● Work instructions
Which lines in the material below contain the word "everyone"? Copy each of them.

● Given information
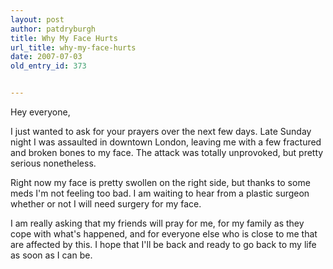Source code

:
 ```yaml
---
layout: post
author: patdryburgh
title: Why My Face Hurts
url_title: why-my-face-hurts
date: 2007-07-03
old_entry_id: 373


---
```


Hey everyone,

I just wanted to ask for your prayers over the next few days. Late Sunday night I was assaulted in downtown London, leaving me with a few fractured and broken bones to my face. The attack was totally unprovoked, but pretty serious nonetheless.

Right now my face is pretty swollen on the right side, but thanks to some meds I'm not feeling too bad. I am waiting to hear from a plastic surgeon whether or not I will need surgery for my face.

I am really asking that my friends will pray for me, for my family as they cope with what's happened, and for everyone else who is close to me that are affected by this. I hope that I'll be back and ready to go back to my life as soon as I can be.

● Result of this exercise
Hey everyone,
I am really asking that my friends will pray for me, for my family as they cope with what's happened, and for everyone else who is close to me that are affected by this. I hope that I'll be back and ready to go back to my life as soon as I can be.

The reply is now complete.